Task details: This exercise calls for copying every line below that holds the word "stage".

(Extracted data entries)
━━━━━━━━━━━━━━━━━━━━━━━━━━━━━━

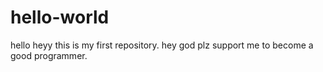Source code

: # hello-world
hello heyy this is my first repository. hey god plz support me to become a good programmer.
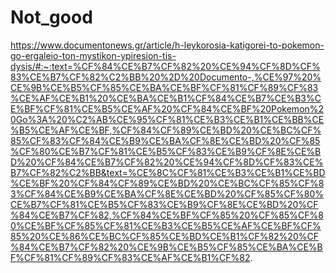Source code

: # Not_good
https://www.documentonews.gr/article/h-leykorosia-katigorei-to-pokemon-go-ergaleio-ton-mystikon-ypiresion-tis-dysis/#:~:text=%CF%84%CE%B7%CF%82%20%CE%94%CF%8D%CF%83%CE%B7%CF%82%C2%BB%20%2D%20Documento-,%CE%97%20%CE%9B%CE%B5%CF%85%CE%BA%CE%BF%CF%81%CF%89%CF%83%CE%AF%CE%B1%20%CE%BA%CE%B1%CF%84%CE%B7%CE%B3%CE%BF%CF%81%CE%B5%CE%AF%20%CF%84%CE%BF%20Pokemon%20Go%3A%20%C2%AB%CE%95%CF%81%CE%B3%CE%B1%CE%BB%CE%B5%CE%AF%CE%BF,%CF%84%CF%89%CE%BD%20%CE%BC%CF%85%CF%83%CF%84%CE%B9%CE%BA%CF%8E%CE%BD%20%CF%85%CF%80%CE%B7%CF%81%CE%B5%CF%83%CE%B9%CF%8E%CE%BD%20%CF%84%CE%B7%CF%82%20%CE%94%CF%8D%CF%83%CE%B7%CF%82%C2%BB&text=%CE%8C%CF%81%CE%B3%CE%B1%CE%BD%CE%BF%20%CF%84%CF%89%CE%BD%20%CE%BC%CF%85%CF%83%CF%84%CE%B9%CE%BA%CF%8E%CE%BD%20%CF%85%CF%80%CE%B7%CF%81%CE%B5%CF%83%CE%B9%CF%8E%CE%BD%20%CF%84%CE%B7%CF%82,%CF%84%CE%BF%CF%85%20%CF%85%CF%80%CE%BF%CF%85%CF%81%CE%B3%CE%B5%CE%AF%CE%BF%CF%85%20%CE%86%CE%BC%CF%85%CE%BD%CE%B1%CF%82%20%CF%84%CE%B7%CF%82%20%CE%9B%CE%B5%CF%85%CE%BA%CE%BF%CF%81%CF%89%CF%83%CE%AF%CE%B1%CF%82.
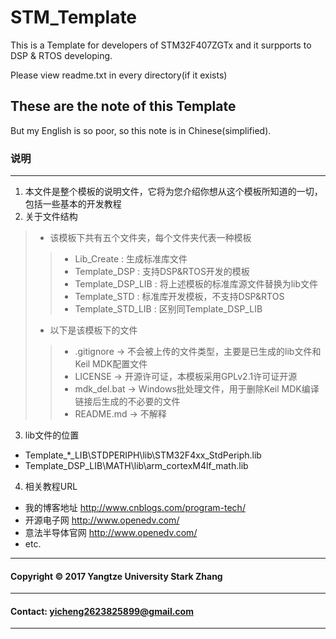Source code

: # STM_Template 
This is a Template for developers of STM32F407ZGTx and it surpports to DSP &amp; RTOS developing.

 Please view readme.txt in every directory(if it exists)
## These are the note of this Template

But my English is so poor, so this note is in Chinese(simplified). 
### 说明
***
1. 本文件是整个模板的说明文件，它将为您介绍你想从这个模板所知道的一切，包括一些基本的开发教程
2. 关于文件结构
> + 该模板下共有五个文件夹，每个文件夹代表一种模板
>> + Lib_Create : 生成标准库文件
>> + Template_DSP : 支持DSP&RTOS开发的模板
>> + Template_DSP_LIB : 将上述模板的标准库源文件替换为lib文件
>> + Template_STD : 标准库开发模板，不支持DSP&RTOS
>> + Template_STD_LIB : 区别同Template_DSP_LIB
> + 以下是该模板下的文件
>> + .gitignore -> 不会被上传的文件类型，主要是已生成的lib文件和Keil MDK配置文件
>> + LICENSE -> 开源许可证，本模板采用GPLv2.1许可证开源
>> + mdk_del.bat -> Windows批处理文件，用于删除Keil MDK编译链接后生成的不必要的文件
>> + README.md -> 不解释  
3. lib文件的位置  
- Template_*_LIB\STDPERIPH\lib\STM32F4xx_StdPeriph.lib  
- Template_DSP_LIB\MATH\lib\arm_cortexM4lf_math.lib  
4. 相关教程URL
+ 我的博客地址    <http://www.cnblogs.com/program-tech/>
+ 开源电子网      <http://www.openedv.com/>
+ 意法半导体官网 <http://www.openedv.com/>
+ etc.
---
#### Copyright &copy; 2017 Yangtze University Stark Zhang
---
#### Contact: yicheng2623825899@gmail.com
---
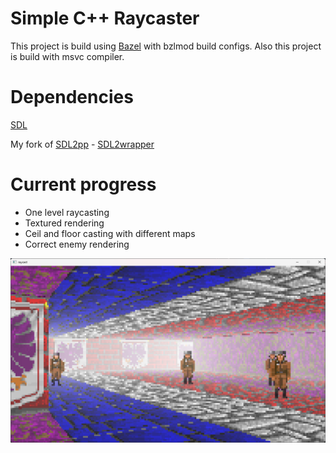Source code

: # Simple C++ Raycaster

This project is build using [Bazel](https://github.com/bazelbuild/bazel) with bzlmod build configs.
Also this project is build with msvc compiler.

# Dependencies

[SDL](https://github.com/libsdl-org/SDL)


My fork of [SDL2pp](https://github.com/libSDL2pp/libSDL2pp) - [SDL2wrapper](https://github.com/ertrod/SDL2wrapper)

# Current progress

- One level raycasting
- Textured rendering
- Ceil and floor casting with different maps
- Correct enemy rendering

![screenshot](images/Screenshot.png)
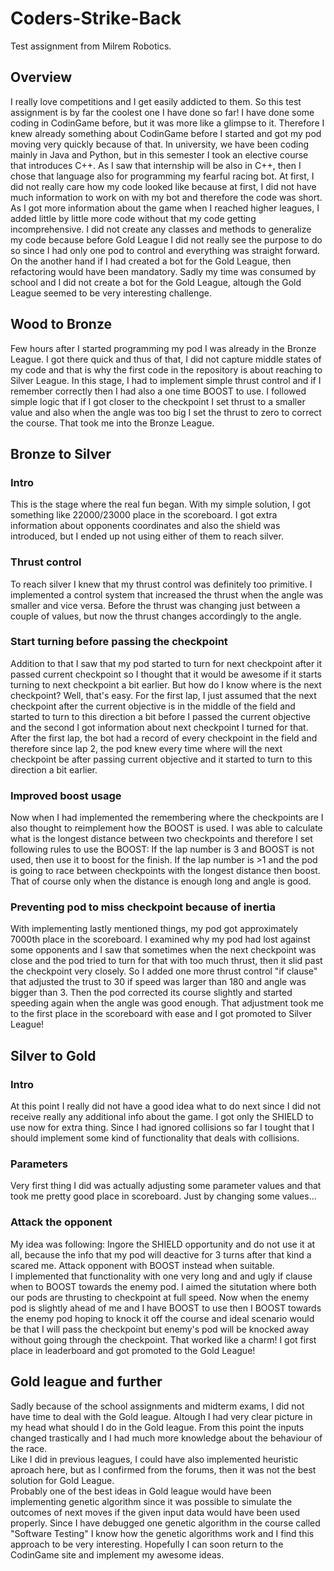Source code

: # Coders-Strike-Back
Test assignment from Milrem Robotics.
## Overview
I really love competitions and I get easily addicted to them. So this test assignment is by far the coolest one I have done so far! I have done some coding in CodinGame before, but it was more like a glimpse to it. Therefore I knew already something about CodinGame before I started and got my pod moving very quickly because of that.
In university, we have been coding mainly in Java and Python, but in this semester I took an elective course that introduces C++. As I saw that internship will be also in C++, then I chose that language also for programming my fearful racing bot. At first, I did not really care how my code looked like because at first, I did not have much information to work on with my bot and therefore the code was short. As I got more information about the game when I reached higher leagues, I added little by little more code without that my code getting incomprehensive. I did not create any classes and methods to generalize my code because before Gold League I did not really see the purpose to do so since I had only one pod to control and everything was straight forward. On the another hand if I had created a bot for the Gold League, then refactoring would have been mandatory. Sadly my time was consumed by school and I did not create a bot for the Gold League, altough the Gold League seemed to be very interesting challenge.   
## Wood to Bronze
Few hours after I started programming my pod I was already in the Bronze League. I got there quick and thus of that, I did not capture middle states of my code and that is why the first code in the repository is about reaching to Silver League. 
In this stage, I had to implement simple thrust control and if I remember correctly then I had also a one time BOOST to use.  I followed simple logic that if I got closer to the checkpoint I set thrust to a smaller value and also when the angle was too big I set the thrust to zero to correct the course. That took me into the Bronze League.

## Bronze to Silver
### Intro     
This is the stage where the real fun began. With my simple solution, I got something like 22000/23000 place in the scoreboard. I got extra information about opponents coordinates and also the shield was introduced, but I ended up not using either of them to reach silver. 

### Thrust control     
To reach silver I knew that my thrust control was definitely too primitive. I implemented a control system that increased the thrust when the angle was smaller and vice versa. Before the thrust was changing just between a couple of values, but now the thrust changes accordingly to the angle. 

### Start turning before passing the checkpoint     
Addition to that I saw that my pod started to turn for next checkpoint after it passed current checkpoint so I thought that it would be awesome if it starts turning to next checkpoint a bit earlier. But how do I know where is the next checkpoint? Well, that's easy. For the first lap, I just assumed that the next checkpoint after the current objective is in the middle of the field and started to turn to this direction a bit before I passed the current objective and the second I got information about next checkpoint I turned for that. After the first lap, the bot had a record of every checkpoint in the field and therefore since lap 2, the pod knew every time where will the next checkpoint be after passing current objective and it started to turn to this direction a bit earlier.    

### Improved boost usage     
Now when I had implemented the remembering where the checkpoints are I also thought to reimplement how the BOOST is used. I was able to calculate what is the longest distance between two checkpoints and therefore I set following rules to use the BOOST:
If the lap number is 3 and BOOST is not used, then use it to boost for the finish.
If the lap number is >1 and the pod is going to race between checkpoints with the longest distance then boost. That of course only when the distance is enough long and angle is good.   

### Preventing pod to miss checkpoint because of inertia     
With implementing lastly mentioned things, my pod got approximately 7000th place in the scoreboard. I examined why my pod had lost against some opponents and I saw that sometimes when the next checkpoint was close and the pod tried to turn for that with too much thrust, then it slid past the checkpoint very closely. So I added one more thrust control "if clause" that adjusted the trust to 30 if speed was larger than 180 and angle was bigger than 3. Then the pod corrected its course slightly and started speeding again when the angle was good enough. That adjustment took me to the first place in the scoreboard with ease and I got promoted to Silver League!

## Silver to Gold
### Intro     
At this point I really did not have a good idea what to do next since I did not receive really any additional info about the game. I got only the SHIELD to use now for extra thing. Since I had ignored collisions so far I tought that I should implement some kind of functionality that deals with collisions.

### Parameters
Very first thing I did was actually adjusting some parameter values and that took me pretty good place in scoreboard. Just by changing some values...

### Attack the opponent
My idea was following: 
Ingore the SHIELD opportunity and do not use it at all, because the info that my pod will deactive for 3 turns after that kind a scared me. Attack opponent with BOOST instead when suitable.   
I implemented that functionality with one very long and and ugly if clause when to BOOST towards the enemy pod. I aimed the situtation where both our pods are thrusting to checkpoint at full speed. Now when the enemy pod is slightly ahead of me and I have BOOST to use then I BOOST towards the enemy pod hoping to knock it off the course and ideal scenario would be that I will pass the checkpoint but enemy's pod will be knocked away without going through the checkpoint. That worked like a charm! I got first place in leaderboard and got promoted to the Gold League!


## Gold league and further
Sadly because of the school assignments and midterm exams, I did not have time to deal with the Gold league. Altough I had very clear picture in my head what should I do in the Gold league. From this point the inputs changed trastically and I had much more knowledge about the behaviour of the race.    
Like I did in previous leagues, I could have also implemented heuristic aproach here, but as I confirmed from the forums, then it was not the best solution for Gold League.   
Probably one of the best ideas in Gold league would have been implementing genetic algorithm since it was possible to simulate the outcomes of next moves if the given input data would have been used properly. Since I have debugged one genetic algorithm in the course called "Software Testing" I know how the genetic algorithms work and I find this approach to be very interesting. Hopefully I can soon return to the CodinGame site and implement my awesome ideas.







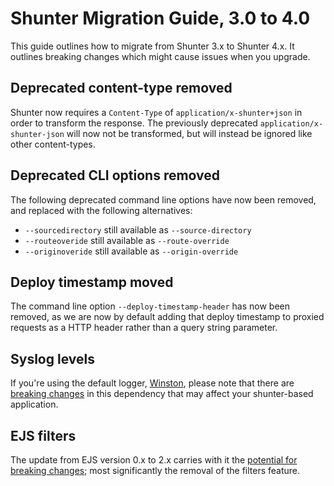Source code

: # Shunter Migration Guide, 3.0 to 4.0

This guide outlines how to migrate from Shunter 3.x to Shunter 4.x. It outlines breaking changes which might cause issues when you upgrade.

## Deprecated content-type removed

Shunter now requires a `Content-Type` of `application/x-shunter+json` in order to transform the response. The previously deprecated `application/x-shunter-json` will now not be transformed, but will instead be ignored like other content-types.

## Deprecated CLI options removed

The following deprecated command line options have now been removed, and replaced with the following alternatives:

* `--sourcedirectory` still available as `--source-directory`
* `--routeoveride` still available as `--route-override`
* `--originoveride` still available as `--origin-override`

## Deploy timestamp moved

The command line option `--deploy-timestamp-header` has now been removed, as we are now by default adding that deploy timestamp to proxied requests as a HTTP header rather than a query string parameter.

## Syslog levels

If you're using the default logger, [Winston](https://github.com/winstonjs/winston/), please note that there are [breaking changes](https://github.com/winstonjs/winston/blob/master/CHANGELOG.md#v200--2015-10-29) in this dependency that may affect your shunter-based application.

## EJS filters

The update from EJS version 0.x to 2.x carries with it the [potential for breaking changes](https://github.com/mde/ejs/blob/master/CHANGELOG.md#v201-2015-01-02); most significantly the removal of the filters feature.
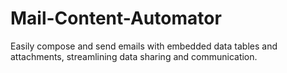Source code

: # Mail-Content-Automator
Easily compose and send emails with embedded data tables and attachments, streamlining data sharing and communication.
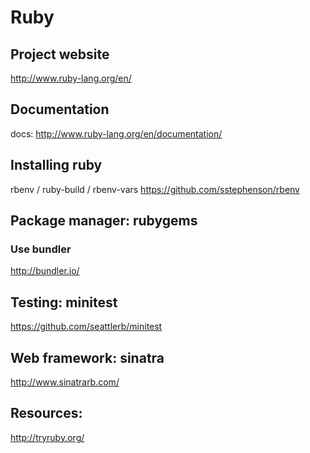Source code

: # Ruby

## Project website
http://www.ruby-lang.org/en/

## Documentation
docs: http://www.ruby-lang.org/en/documentation/

## Installing ruby
rbenv / ruby-build / rbenv-vars
https://github.com/sstephenson/rbenv

## Package manager: rubygems

### Use bundler
http://bundler.io/

## Testing: minitest
https://github.com/seattlerb/minitest

## Web framework: sinatra
http://www.sinatrarb.com/

## Resources:

http://tryruby.org/
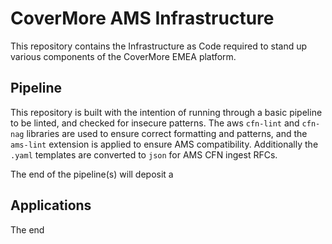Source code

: # CoverMore AMS Infrastructure
This repository contains the Infrastructure as Code required to stand up various components of the
CoverMore EMEA platform.

## Pipeline
This repository is built with the intention of running through a basic pipeline to be linted, and 
checked for insecure patterns. The aws `cfn-lint` and `cfn-nag` libraries are used to ensure correct
formatting and patterns, and the `ams-lint` extension is applied to ensure AMS compatibility. Additionally
the `.yaml` templates are converted to `json` for AMS CFN ingest RFCs.

The end of the pipeline(s) will deposit a

## Applications
The end
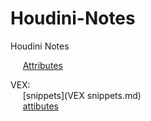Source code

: # Houdini-Notes
Houdini Notes <br />

&nbsp;&nbsp;&nbsp;&nbsp;  [Attributes](Attributes.md) <br />


VEX: <br />
&nbsp;&nbsp;&nbsp;&nbsp;  [snippets](VEX snippets.md) <br />
&nbsp;&nbsp;&nbsp;&nbsp;  [attibutes](Attributes.md) <br />
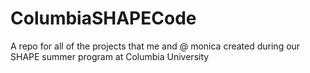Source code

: # ColumbiaSHAPECode
A repo for all of the projects that me and @ monica created during our SHAPE summer program at Columbia University
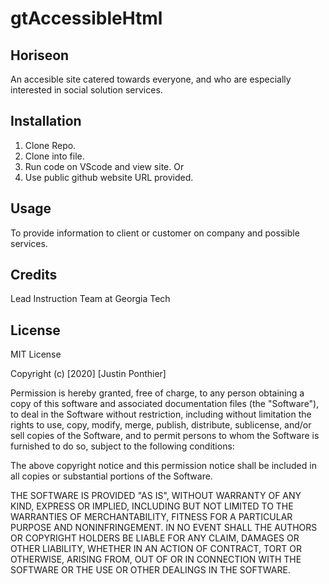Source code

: # gtAccessibleHtml

## Horiseon

An accesible site catered towards everyone, and who are especially interested in social solution services.


## Installation

1. Clone Repo.
2. Clone into file.
3. Run code on VScode and view site.
Or
1. Use public github website URL provided.

## Usage

To provide information to client or customer on company and possible services.

## Credits

Lead Instruction Team at Georgia Tech

## License

MIT License

Copyright (c) [2020] [Justin Ponthier]

Permission is hereby granted, free of charge, to any person obtaining a copy
of this software and associated documentation files (the "Software"), to deal
in the Software without restriction, including without limitation the rights
to use, copy, modify, merge, publish, distribute, sublicense, and/or sell
copies of the Software, and to permit persons to whom the Software is
furnished to do so, subject to the following conditions:

The above copyright notice and this permission notice shall be included in all
copies or substantial portions of the Software.

THE SOFTWARE IS PROVIDED "AS IS", WITHOUT WARRANTY OF ANY KIND, EXPRESS OR
IMPLIED, INCLUDING BUT NOT LIMITED TO THE WARRANTIES OF MERCHANTABILITY,
FITNESS FOR A PARTICULAR PURPOSE AND NONINFRINGEMENT. IN NO EVENT SHALL THE
AUTHORS OR COPYRIGHT HOLDERS BE LIABLE FOR ANY CLAIM, DAMAGES OR OTHER
LIABILITY, WHETHER IN AN ACTION OF CONTRACT, TORT OR OTHERWISE, ARISING FROM,
OUT OF OR IN CONNECTION WITH THE SOFTWARE OR THE USE OR OTHER DEALINGS IN THE
SOFTWARE.


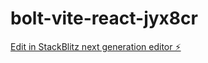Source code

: # bolt-vite-react-jyx8cr

[Edit in StackBlitz next generation editor ⚡️](https://stackblitz.com/~/github.com/borderxais/bolt-vite-react-jyx8cr)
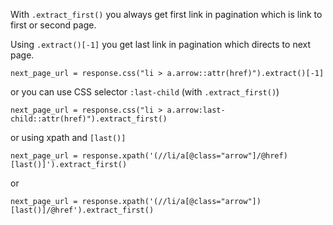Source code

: 

With `.extract_first()` you always get first link in pagination which is link to first or second page.

Using `.extract()[-1]` you get last link in pagination which directs to next page.

    next_page_url = response.css("li > a.arrow::attr(href)").extract()[-1]

or you can use CSS selector `:last-child` (with `.extract_first()`)

    next_page_url = response.css("li > a.arrow:last-child::attr(href)").extract_first()

or using xpath and `[last()]`

    next_page_url = response.xpath('(//li/a[@class="arrow"]/@href)[last()]').extract_first()

or

    next_page_url = response.xpath('(//li/a[@class="arrow"])[last()]/@href').extract_first()


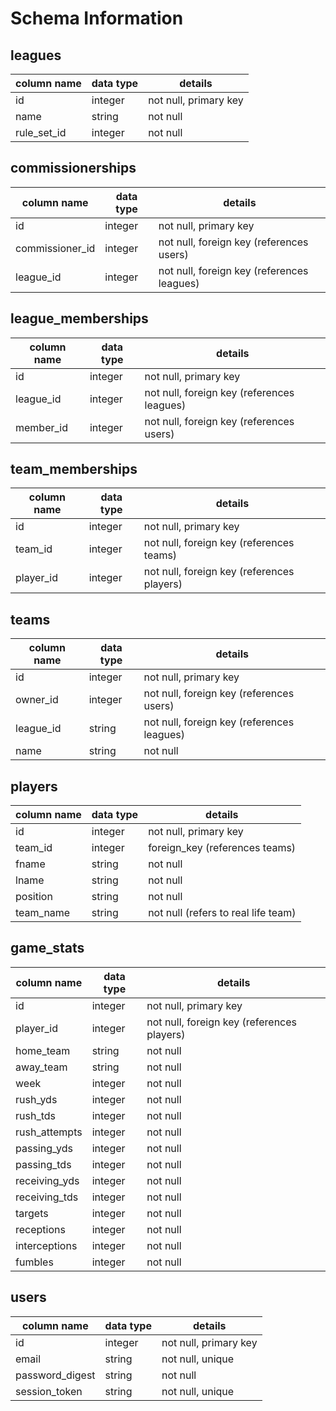 # Schema Information

## leagues
column name     | data type | details
----------------|-----------|-----------------------
id              | integer   | not null, primary key
name            | string    | not null
rule_set_id     | integer   | not null

## commissionerships
column name     | data type | details
----------------|-----------|-----------------------
id              | integer   | not null, primary key
commissioner_id | integer   | not null, foreign key (references users)
league_id       | integer   | not null, foreign key (references leagues)

## league_memberships
column name | data type | details
------------|-----------|-----------------------
id          | integer   | not null, primary key
league_id   | integer   | not null, foreign key (references leagues)
member_id   | integer   | not null, foreign key (references users)

## team_memberships
column name | data type | details
------------|-----------|-----------------------
id          | integer   | not null, primary key
team_id     | integer   | not null, foreign key (references teams)
player_id   | integer   | not null, foreign key (references players)

## teams
column name | data type | details
------------|-----------|-----------------------
id          | integer   | not null, primary key
owner_id    | integer   | not null, foreign key (references users)
league_id   | string    | not null, foreign key (references leagues)
name        | string    | not null

## players
column name | data type | details
------------|-----------|-----------------------
id          | integer   | not null, primary key
team_id     | integer   | foreign_key (references teams)
fname       | string    | not null
lname       | string    | not null
position    | string    | not null
team_name   | string    | not null (refers to real life team)

## game_stats
column name   | data type | details
--------------|-----------|-----------------------
id            | integer   | not null, primary key
player_id     | integer   | not null, foreign key (references players)
home_team     | string    | not null
away_team     | string    | not null
week          | integer   | not null
rush_yds      | integer   | not null
rush_tds      | integer   | not null
rush_attempts | integer   | not null
passing_yds   | integer   | not null
passing_tds   | integer   | not null
receiving_yds | integer   | not null
receiving_tds | integer   | not null
targets       | integer   | not null
receptions    | integer   | not null
interceptions | integer   | not null
fumbles       | integer   | not null

## users
column name     | data type | details
----------------|-----------|-----------------------
id              | integer   | not null, primary key
email           | string    | not null, unique
password_digest | string    | not null
session_token   | string    | not null, unique
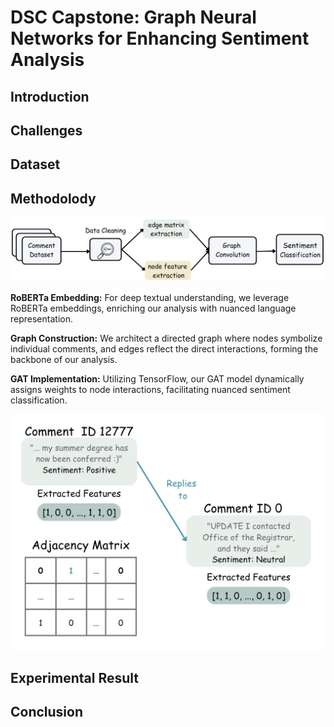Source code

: # DSC Capstone: Graph Neural Networks for Enhancing Sentiment Analysis

## Introduction

## Challenges

## Dataset

## Methodolody
![process](image/process.png)

**RoBERTa Embedding:** For deep textual understanding, we leverage RoBERTa embeddings, enriching our analysis with nuanced language representation.

**Graph Construction:** We architect a directed graph where nodes symbolize individual comments, and edges reflect the direct interactions, forming the backbone of our analysis.

**GAT Implementation:** Utilizing TensorFlow, our GAT model dynamically assigns weights to node interactions, facilitating nuanced sentiment classification.

![Architecture](image/Architecture.jpg)


## Experimental Result

## Conclusion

━━━━━━━━━━━━━━━━━━━━━━━━━━━━━━

Answer to this problem:
In this stage, I had to implement simple thrust control and if I remember correctly then I had also a one time BOOST to use.  I followed simple logic that if I got closer to the checkpoint I set thrust to a smaller value and also when the angle was too big I set the thrust to zero to correct the course. That took me into the Bronze League.
This is the stage where the real fun began. With my simple solution, I got something like 22000/23000 place in the scoreboard. I got extra information about opponents coordinates and also the shield was introduced, but I ended up not using either of them to reach silver. 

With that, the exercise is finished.